Although the U.S. is not experiencing a spiritual revival or a political revival, it is experiencing a civic revival, Brooks said. Grassroots movements across the country are motivated by “the love of the good” and “the love of their (cities),” and are focused on building relationships with youth. He called those community groups “the answer to our nation’s problems.”

However, these groups are working at a micro level while the country is losing its narrative on a macro scale, he said.

Brooks grew up with the “immigrant mentality and the Exodus narrative” — the belief that waves of people came to the “promised land” like the story of Moses.

“The Puritans came with that narrative, the Founding Fathers came with that narrative. … Every subsequent immigrant came with that narrative, … and yet, we have to face the reality for a lot of young people that that narrative makes no sense to them,” Brooks said. “They just don’t buy that this is a promised land. … It’s a new narrative of commitment to each other based on redemption and forgiveness.”

After receiving a prolonged standing ovation, Brooks kicked off the Q-and-A.

“Now we can talk about Paul Manafort for 20 minutes,” he said.

President Michael E. Hill asked the first question: What are communities doing to foster these bonds?

For Brooks, politics are not the sole influence in life. When he goes to polarized areas like “blue” Vermont or “red” Louisiana, he said, there is a healthy foundation that doesn’t rely on politics. Brooks stressed listening to people of different opinions and ideologies to cultivate community growth.

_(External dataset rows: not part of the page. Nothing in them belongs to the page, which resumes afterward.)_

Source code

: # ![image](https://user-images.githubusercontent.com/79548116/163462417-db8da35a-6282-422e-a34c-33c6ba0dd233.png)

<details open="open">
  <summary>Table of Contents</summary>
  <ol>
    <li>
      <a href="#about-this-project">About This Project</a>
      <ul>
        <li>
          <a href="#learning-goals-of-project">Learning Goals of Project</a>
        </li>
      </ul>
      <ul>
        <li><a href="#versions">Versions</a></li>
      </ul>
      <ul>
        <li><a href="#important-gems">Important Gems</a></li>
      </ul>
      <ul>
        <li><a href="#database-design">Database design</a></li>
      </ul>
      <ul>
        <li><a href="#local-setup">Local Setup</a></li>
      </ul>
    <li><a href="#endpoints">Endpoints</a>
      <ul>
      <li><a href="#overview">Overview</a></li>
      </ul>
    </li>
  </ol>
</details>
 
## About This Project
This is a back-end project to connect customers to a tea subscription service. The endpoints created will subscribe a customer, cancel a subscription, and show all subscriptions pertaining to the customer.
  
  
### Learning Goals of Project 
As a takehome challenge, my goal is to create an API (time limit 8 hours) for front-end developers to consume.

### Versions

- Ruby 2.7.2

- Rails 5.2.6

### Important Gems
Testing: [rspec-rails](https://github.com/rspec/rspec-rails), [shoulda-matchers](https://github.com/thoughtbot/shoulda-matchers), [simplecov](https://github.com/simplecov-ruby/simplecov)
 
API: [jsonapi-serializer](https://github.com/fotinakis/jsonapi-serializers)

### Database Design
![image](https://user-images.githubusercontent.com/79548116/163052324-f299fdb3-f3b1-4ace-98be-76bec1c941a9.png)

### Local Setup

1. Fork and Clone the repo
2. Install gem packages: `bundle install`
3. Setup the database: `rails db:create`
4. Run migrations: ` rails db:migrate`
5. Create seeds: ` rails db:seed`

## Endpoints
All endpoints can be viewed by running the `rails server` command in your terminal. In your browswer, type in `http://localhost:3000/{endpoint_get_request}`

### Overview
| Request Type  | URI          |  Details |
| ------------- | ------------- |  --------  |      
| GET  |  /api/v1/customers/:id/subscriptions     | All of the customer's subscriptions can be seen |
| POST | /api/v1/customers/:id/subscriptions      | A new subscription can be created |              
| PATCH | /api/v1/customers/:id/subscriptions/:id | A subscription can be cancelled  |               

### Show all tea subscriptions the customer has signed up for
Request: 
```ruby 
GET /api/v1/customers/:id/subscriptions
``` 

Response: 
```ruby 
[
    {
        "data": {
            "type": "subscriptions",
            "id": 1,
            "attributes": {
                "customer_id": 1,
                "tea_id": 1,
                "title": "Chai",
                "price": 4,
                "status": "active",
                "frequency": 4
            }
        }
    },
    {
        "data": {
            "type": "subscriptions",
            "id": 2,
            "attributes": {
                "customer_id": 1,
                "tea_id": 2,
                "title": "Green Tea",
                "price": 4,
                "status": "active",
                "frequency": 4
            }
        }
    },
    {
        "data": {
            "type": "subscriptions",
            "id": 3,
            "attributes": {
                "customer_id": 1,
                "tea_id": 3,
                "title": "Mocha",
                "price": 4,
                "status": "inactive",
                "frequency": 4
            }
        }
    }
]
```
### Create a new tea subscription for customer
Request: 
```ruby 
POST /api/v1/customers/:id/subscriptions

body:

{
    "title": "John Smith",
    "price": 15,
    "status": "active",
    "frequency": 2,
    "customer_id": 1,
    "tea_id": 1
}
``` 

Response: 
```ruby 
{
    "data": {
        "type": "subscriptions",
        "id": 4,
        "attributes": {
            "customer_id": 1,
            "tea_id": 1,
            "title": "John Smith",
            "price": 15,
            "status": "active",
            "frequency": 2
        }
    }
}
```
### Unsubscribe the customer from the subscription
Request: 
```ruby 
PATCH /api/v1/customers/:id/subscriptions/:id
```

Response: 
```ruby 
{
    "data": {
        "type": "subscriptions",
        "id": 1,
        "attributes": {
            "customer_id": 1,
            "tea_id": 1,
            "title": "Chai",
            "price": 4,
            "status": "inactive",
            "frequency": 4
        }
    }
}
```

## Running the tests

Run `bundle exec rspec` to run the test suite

Hill turned to the audience for questions — what politicians are building strong communities, one attendee asked. Brooks answered with John McCain, Ben Sasse, a Republican junior senator from Nebraska, and Amy Klobuchar, a Democratic senator from Minnesota.

“I would say politicians are not that callous; they wouldn’t do it if they didn’t love their country,” he said. “It’s just they’re just stuck in a rotten system that makes them behave the way they behave.”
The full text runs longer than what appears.